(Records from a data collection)
====================
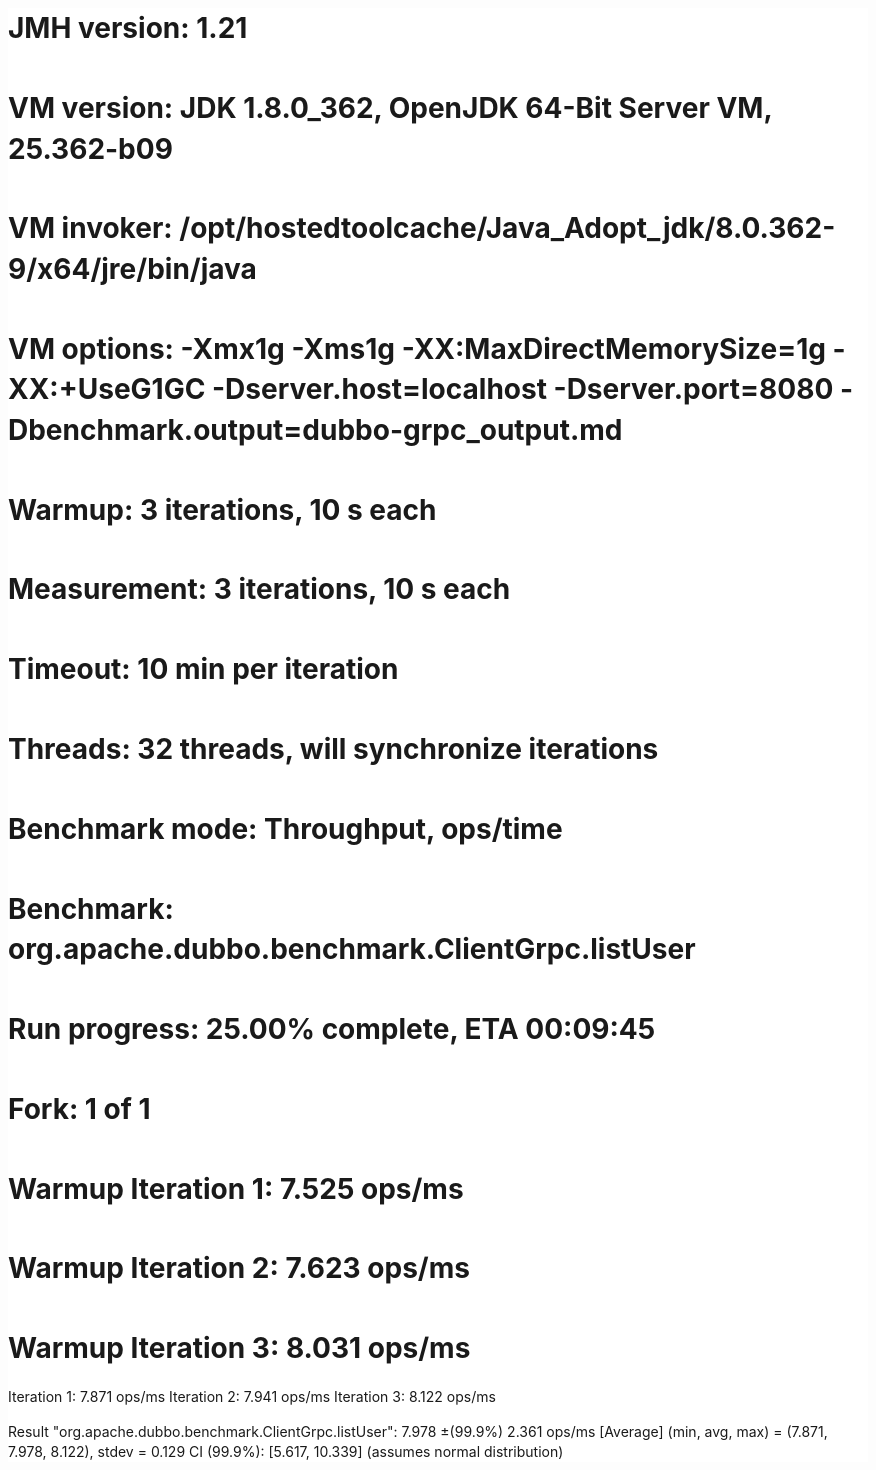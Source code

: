
# JMH version: 1.21
# VM version: JDK 1.8.0_362, OpenJDK 64-Bit Server VM, 25.362-b09
# VM invoker: /opt/hostedtoolcache/Java_Adopt_jdk/8.0.362-9/x64/jre/bin/java
# VM options: -Xmx1g -Xms1g -XX:MaxDirectMemorySize=1g -XX:+UseG1GC -Dserver.host=localhost -Dserver.port=8080 -Dbenchmark.output=dubbo-grpc_output.md
# Warmup: 3 iterations, 10 s each
# Measurement: 3 iterations, 10 s each
# Timeout: 10 min per iteration
# Threads: 32 threads, will synchronize iterations
# Benchmark mode: Throughput, ops/time
# Benchmark: org.apache.dubbo.benchmark.ClientGrpc.listUser

# Run progress: 25.00% complete, ETA 00:09:45
# Fork: 1 of 1
# Warmup Iteration   1: 7.525 ops/ms
# Warmup Iteration   2: 7.623 ops/ms
# Warmup Iteration   3: 8.031 ops/ms
Iteration   1: 7.871 ops/ms
Iteration   2: 7.941 ops/ms
Iteration   3: 8.122 ops/ms


Result "org.apache.dubbo.benchmark.ClientGrpc.listUser":
  7.978 ±(99.9%) 2.361 ops/ms [Average]
  (min, avg, max) = (7.871, 7.978, 8.122), stdev = 0.129
  CI (99.9%): [5.617, 10.339] (assumes normal distribution)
====================
All that the answer may hold is the lines from the one with "3: 8.122 ops/ms" through the end of the data, set down exactly as they appear.

Iteration   3: 8.122 ops/ms


Result "org.apache.dubbo.benchmark.ClientGrpc.listUser":
  7.978 ±(99.9%) 2.361 ops/ms [Average]
  (min, avg, max) = (7.871, 7.978, 8.122), stdev = 0.129
  CI (99.9%): [5.617, 10.339] (assumes normal distribution)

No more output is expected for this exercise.